The relevant inquiry . . . is not whether the alleged . . . incidents were either felonies or misdemeanors or constituted purely technical violations of the statute, but whether they contravened the important public policy interests embodied in the law. . . . In this situation, there might be no crime, but there would be a violation of public policy to compel the employee to do an act ordinarily proscribed by the law.233

The EPA codified the right of an employee terminated for refusing to commit an act that would violate the state constitution or state statutes to bring a tort claim for wrongful discharge,234 thereby arguably rejecting, by implication, employee protections for refusals to commit acts or omissions that would violate federal constitutional or statutory requirements, municipal codes, or ethical or moral standards that are not incorporated into the state constitutional or statutory scheme.235

In Lloyd v. AMF Bowling Centers, Inc.,236 the Arizona Court of Appeals rejected a public policy wrongful discharge claim asserted by an employee terminated for failing to report to work because he was unable to arrange for the care of his children.237 The plaintiff claimed that his termination violated public policy because reporting to work in compliance with his employer's directive "would have required him to leave his children unattended, thereby committing a criminal act."238 The court rejected this argument on the ground that the only act the employer required of the plaintiff was that he report to work, which was entirely lawful.239 The court reasoned as follows:

No public policy prohibits employers from calling at will employees and expecting them to appear at work, and then terminating them if they do not. [The plaintiff] would have us focus on the employee's reasons for not performing a lawful act in deciding this case. But that is neither required nor appropriate . . . . So long as the act required by the employer is a lawful act, the employee's reasons for not performing the act, however reasonable, are immaterial.

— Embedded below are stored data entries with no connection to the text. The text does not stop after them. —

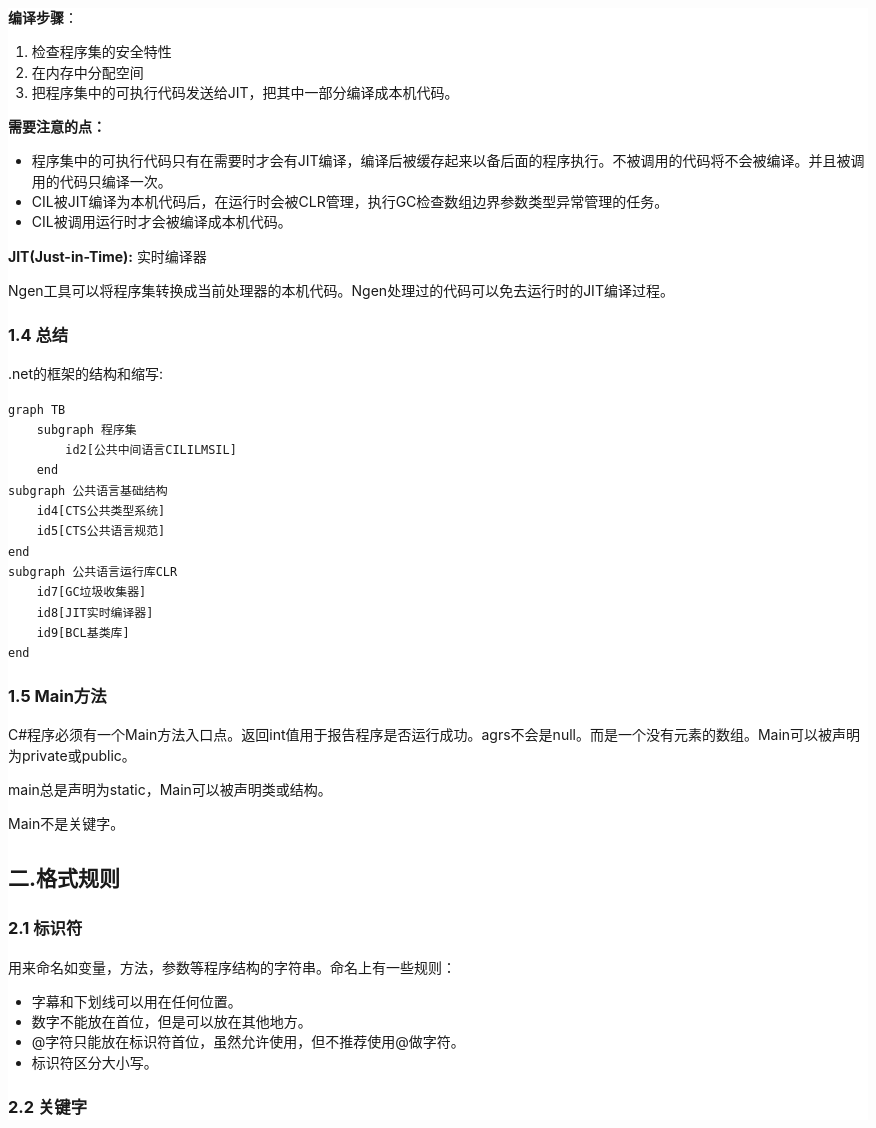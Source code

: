 **编译步骤**：

1. 检查程序集的安全特性
2. 在内存中分配空间
3. 把程序集中的可执行代码发送给JIT，把其中一部分编译成本机代码。

**需要注意的点：**

- 程序集中的可执行代码只有在需要时才会有JIT编译，编译后被缓存起来以备后面的程序执行。不被调用的代码将不会被编译。并且被调用的代码只编译一次。
- CIL被JIT编译为本机代码后，在运行时会被CLR管理，执行GC检查数组边界参数类型异常管理的任务。
- CIL被调用运行时才会被编译成本机代码。

**JIT(Just-in-Time):**  实时编译器

Ngen工具可以将程序集转换成当前处理器的本机代码。Ngen处理过的代码可以免去运行时的JIT编译过程。

### 1.4 总结

.net的框架的结构和缩写:

```mermaid
graph TB
	subgraph 程序集
		id2[公共中间语言CILILMSIL]
	end
subgraph 公共语言基础结构
	id4[CTS公共类型系统]
	id5[CTS公共语言规范]
end
subgraph 公共语言运行库CLR
	id7[GC垃圾收集器]
	id8[JIT实时编译器]
	id9[BCL基类库]
end
```

### 1.5  Main方法

C#程序必须有一个Main方法入口点。返回int值用于报告程序是否运行成功。agrs不会是null。而是一个没有元素的数组。Main可以被声明为private或public。

main总是声明为static，Main可以被声明类或结构。

Main不是关键字。

## 二.格式规则

### 2.1 标识符

用来命名如变量，方法，参数等程序结构的字符串。命名上有一些规则：

- 字幕和下划线可以用在任何位置。
- 数字不能放在首位，但是可以放在其他地方。
- @字符只能放在标识符首位，虽然允许使用，但不推荐使用@做字符。
- 标识符区分大小写。

### 2.2 关键字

If this were not the case and if we were to focus on the employee's excuse for nonperformance, we would be imposing an element of "reasonableness" on an employer's decision to terminate that does not currently exist in Arizona, because an employee may be terminated at the pleasure of either party, whether with or without cause. Such an expansion would erode the very essence of at will employment. It would insinuate the court between the employee and employer in every disputed termination and allow an employee's excuse to prevail over the employer's lawful job requirements.240

In Cummins v. Mold-In Graphics Systems,241 the Arizona Court of Appeals held, in a case that arose prior to the effective date of the EPA,242...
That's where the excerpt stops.